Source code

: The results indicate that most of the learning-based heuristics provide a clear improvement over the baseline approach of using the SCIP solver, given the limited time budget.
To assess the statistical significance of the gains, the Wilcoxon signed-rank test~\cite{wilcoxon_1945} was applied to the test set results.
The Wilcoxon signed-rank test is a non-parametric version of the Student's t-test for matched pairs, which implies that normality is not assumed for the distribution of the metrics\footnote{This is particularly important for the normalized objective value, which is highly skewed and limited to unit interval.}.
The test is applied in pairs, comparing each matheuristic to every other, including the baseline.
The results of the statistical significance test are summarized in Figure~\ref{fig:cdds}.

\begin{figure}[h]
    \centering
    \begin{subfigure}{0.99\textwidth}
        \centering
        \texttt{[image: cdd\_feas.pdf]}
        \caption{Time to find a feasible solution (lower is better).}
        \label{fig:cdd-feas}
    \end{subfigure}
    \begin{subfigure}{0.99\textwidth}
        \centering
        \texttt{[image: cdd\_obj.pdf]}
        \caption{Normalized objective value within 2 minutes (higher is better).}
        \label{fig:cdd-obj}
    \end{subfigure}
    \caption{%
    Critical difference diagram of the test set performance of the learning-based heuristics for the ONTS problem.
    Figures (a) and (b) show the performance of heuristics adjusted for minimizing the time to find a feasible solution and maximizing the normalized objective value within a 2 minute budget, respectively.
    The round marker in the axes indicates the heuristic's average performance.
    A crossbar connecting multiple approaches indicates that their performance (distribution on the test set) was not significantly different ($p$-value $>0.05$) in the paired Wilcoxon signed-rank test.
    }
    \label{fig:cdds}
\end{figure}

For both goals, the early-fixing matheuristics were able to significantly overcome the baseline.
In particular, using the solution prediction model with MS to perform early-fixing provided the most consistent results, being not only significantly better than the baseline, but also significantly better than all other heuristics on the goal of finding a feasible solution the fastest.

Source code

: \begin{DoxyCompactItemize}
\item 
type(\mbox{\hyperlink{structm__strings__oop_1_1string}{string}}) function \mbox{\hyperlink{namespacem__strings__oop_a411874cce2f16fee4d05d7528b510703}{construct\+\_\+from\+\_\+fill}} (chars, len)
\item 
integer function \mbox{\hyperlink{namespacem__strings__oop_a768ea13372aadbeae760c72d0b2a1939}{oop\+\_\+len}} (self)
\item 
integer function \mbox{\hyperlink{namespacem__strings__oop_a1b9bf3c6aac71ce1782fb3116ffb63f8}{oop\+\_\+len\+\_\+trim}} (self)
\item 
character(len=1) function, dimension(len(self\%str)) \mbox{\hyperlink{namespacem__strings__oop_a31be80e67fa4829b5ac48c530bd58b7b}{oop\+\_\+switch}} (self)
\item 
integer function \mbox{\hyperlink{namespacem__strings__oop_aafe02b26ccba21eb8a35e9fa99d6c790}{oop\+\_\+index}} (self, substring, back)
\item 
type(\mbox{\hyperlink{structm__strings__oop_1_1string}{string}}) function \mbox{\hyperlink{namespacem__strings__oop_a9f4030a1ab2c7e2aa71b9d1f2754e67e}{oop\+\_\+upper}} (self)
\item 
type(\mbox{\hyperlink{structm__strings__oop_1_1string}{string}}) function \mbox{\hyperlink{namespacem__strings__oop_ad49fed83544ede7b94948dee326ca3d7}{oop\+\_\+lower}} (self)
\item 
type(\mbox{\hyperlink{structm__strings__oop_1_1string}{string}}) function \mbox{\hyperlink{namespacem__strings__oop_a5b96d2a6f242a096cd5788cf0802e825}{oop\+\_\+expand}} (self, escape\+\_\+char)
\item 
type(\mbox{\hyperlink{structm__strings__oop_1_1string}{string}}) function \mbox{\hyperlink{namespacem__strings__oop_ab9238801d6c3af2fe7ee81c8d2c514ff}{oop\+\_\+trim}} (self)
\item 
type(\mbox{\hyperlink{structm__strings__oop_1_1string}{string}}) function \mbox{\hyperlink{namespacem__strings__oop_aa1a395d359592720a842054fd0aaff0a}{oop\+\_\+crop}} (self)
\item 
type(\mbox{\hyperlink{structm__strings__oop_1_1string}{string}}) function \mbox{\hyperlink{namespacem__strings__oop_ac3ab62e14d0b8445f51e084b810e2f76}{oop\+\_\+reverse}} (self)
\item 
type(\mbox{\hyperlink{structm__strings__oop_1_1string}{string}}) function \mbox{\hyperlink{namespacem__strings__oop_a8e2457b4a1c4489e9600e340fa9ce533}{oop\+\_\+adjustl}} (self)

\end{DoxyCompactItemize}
○ ○ ○ ○ ○ ○ ○
[Assignment]: Scan the lines above for the word "fixing" and copy every one where it occurs.

[Answer space]:
For both goals, the early-fixing matheuristics were able to significantly overcome the baseline.
In particular, using the solution prediction model with MS to perform early-fixing provided the most consistent results, being not only significantly better than the baseline, but also significantly better than all other heuristics on the goal of finding a feasible solution the fastest.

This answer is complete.